Ида усмехнулась и покачала головой.
— Ну, а смерть? Помнишь, в детстве ты боялся умереть?
— В детстве! — сказал Николай.
— А теперь?
— Я вчера четырех спас. Заснули от газа при тушении пожара. Вот. В самом пекле.
— Кого спас?
— Ребят спас. Четыре человека. Шум какой там был, ты бы послушала.
— В шахте… — Ида поежилась.
— От пустяка досадно помереть, от бессмысленности. А так, если случится…
— Ну, знаешь, — сказала Ида, — я думала, ты взрослый человек.
— Ты переменилась, — заметил Желдырев.
— Что ты сказал?
— Мне кажется, ты переменилась.
Ида задумалась.
— Время переменилось. Мне просто страшно подумать, что в шахтах еще случаются катастрофы. Может быть, это старость, я не знаю…
— Ну-ну, слава богу! Ты лучше скажи, что вы думаете в Горловке натворить? — засмеялся он.
— О, мы у вас будем фруктовые сады сажать, — воскликнула Ида, — в Горловке! — И замолчала.
Николай оперся о край стола, чтобы встать за яблоком, и вскрикнул:
— Черт! Кто сюда булавку подсунул?
— Какую булавку?
На ладони выступила кровь. Николай поднес руку ко рту.
— Вот, — показал он и пошел к шкафу.
— Куда же ты? — спросила Ида.
— Руку прижечь, ну ее к черту.
— Что?
— Укололся, — закричал Николай, — хочу йодом помазать.
Ида засмеялась.
— Заражения боишься?
Он смущенно достал пузырек, густо помазал ладонь йодом и ничего не ответил.
РОД ВОЙСК
Дорога, укатанная передовыми частями, ползла на запад, в ту сторону, откуда слышался неторопливый артиллерийский разговор. Вдоль дороги висели оборванные, обледенелые провода, стояли покосившиеся, иногда неправдоподобно расщепленные телеграфные столбы. Лес по обе стороны дороги местами выглядел так, точно его обдуло огненное дыхание: над свежим снегом поднимались черные каркасы деревьев, расхлестанные проволочные кусты и пни, обугленные, как головешки.
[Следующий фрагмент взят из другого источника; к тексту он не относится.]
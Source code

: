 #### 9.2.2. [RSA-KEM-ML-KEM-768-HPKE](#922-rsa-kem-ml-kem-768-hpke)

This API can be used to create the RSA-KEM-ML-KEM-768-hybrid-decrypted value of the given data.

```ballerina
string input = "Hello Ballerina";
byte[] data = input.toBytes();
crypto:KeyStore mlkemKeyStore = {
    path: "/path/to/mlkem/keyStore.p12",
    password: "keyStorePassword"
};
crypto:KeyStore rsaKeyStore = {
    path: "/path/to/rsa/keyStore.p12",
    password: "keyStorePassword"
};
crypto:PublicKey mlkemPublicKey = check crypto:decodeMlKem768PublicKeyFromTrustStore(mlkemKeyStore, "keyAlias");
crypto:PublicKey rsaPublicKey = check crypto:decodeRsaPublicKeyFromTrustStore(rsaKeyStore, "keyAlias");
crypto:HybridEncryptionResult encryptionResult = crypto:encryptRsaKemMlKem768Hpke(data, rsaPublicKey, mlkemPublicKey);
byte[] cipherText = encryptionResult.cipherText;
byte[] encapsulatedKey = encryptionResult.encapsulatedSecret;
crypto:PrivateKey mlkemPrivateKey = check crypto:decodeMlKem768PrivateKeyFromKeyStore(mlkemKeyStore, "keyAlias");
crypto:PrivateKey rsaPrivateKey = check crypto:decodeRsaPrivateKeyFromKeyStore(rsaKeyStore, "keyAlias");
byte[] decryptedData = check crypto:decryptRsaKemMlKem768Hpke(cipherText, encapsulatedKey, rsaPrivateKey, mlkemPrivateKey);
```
Кавалерист Феклушин возвращался в свою часть из госпиталя. Он был молодой, веселый, жизнерадостный, и ему осточертели госпитальная бездеятельность, гурьевские каши, клюквенные кисели и пижама с белыми обшлагами.
Сидя в розвальнях спиной к лошади, он долго глядел на одинокое дерево, напоминающее остов зонтика, с которого буйным ветром сорвало черный шелк. Дорога в этом месте пролегла по опушке, и пока они не въехали в густой лес, Феклушину хорошо было видно это обидно-жалкое дерево, пострадавшее от войны.
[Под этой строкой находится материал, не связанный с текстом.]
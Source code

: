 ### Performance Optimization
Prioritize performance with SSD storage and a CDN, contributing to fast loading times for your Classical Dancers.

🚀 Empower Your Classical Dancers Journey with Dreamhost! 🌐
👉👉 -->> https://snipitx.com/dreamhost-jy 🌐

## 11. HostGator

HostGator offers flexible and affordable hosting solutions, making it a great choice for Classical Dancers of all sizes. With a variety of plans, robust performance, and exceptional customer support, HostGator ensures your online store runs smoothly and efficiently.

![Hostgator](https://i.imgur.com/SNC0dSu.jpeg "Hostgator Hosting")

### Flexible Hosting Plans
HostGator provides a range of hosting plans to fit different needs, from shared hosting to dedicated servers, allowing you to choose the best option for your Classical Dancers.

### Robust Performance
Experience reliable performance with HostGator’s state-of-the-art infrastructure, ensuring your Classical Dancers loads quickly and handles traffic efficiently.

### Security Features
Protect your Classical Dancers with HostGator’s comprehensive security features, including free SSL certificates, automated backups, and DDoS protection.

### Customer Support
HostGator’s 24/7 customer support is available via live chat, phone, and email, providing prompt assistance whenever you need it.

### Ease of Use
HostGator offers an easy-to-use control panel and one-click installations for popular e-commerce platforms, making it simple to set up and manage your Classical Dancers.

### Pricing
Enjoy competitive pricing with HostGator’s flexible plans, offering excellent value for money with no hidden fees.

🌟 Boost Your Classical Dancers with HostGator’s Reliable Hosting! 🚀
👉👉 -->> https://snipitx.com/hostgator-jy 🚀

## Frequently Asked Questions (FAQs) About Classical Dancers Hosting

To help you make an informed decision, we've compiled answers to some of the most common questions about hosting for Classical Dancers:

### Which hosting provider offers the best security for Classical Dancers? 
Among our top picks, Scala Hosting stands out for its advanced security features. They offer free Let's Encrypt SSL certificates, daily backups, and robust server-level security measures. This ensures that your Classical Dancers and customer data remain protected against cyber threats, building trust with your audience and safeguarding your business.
— Здорово, видно, у вас повоевали, — сказал он.
— Повоевали, как же, — спокойно ответил возница, заросший по глаза черной кудрявой бородой. — Прошлый год и мыслей об этом ни у кого не было. Жили — играли. Как отсеялись, начали строиться да на свадьбах гулять. А в лесах волк плодился. И никто об этом не думал, почему такой урожай. Набросали на лужках отравы, сходили на облаву пару раз и живут — играют. А за волком четверолапым пошел двуногий, видишь — какой. А такого отравой не возьмешь.
— Ну, брат, это фантазия головы, — рассудительно сказал Феклушин. — Если война, при чем тут волки? А если волки, при чем война? Ты не поп и не барышня, должен знать, где пряник, а где навоз.
Возница посмотрел на Феклушина, и глаза его блеснули. Однако под бородой не видно было, смеется он или нет.
Потом Феклушин рассказывал, как его ранило. Возница слушал спокойно. Видно, за время войны он ко всему привык — и к страшному, и к смешному. И Феклушина разозлило это равнодушие возницы. Что за человек такой? Закутался в бороду, поди разберись!
И Феклушин подозрительно спросил:
— А ты почему не воюешь?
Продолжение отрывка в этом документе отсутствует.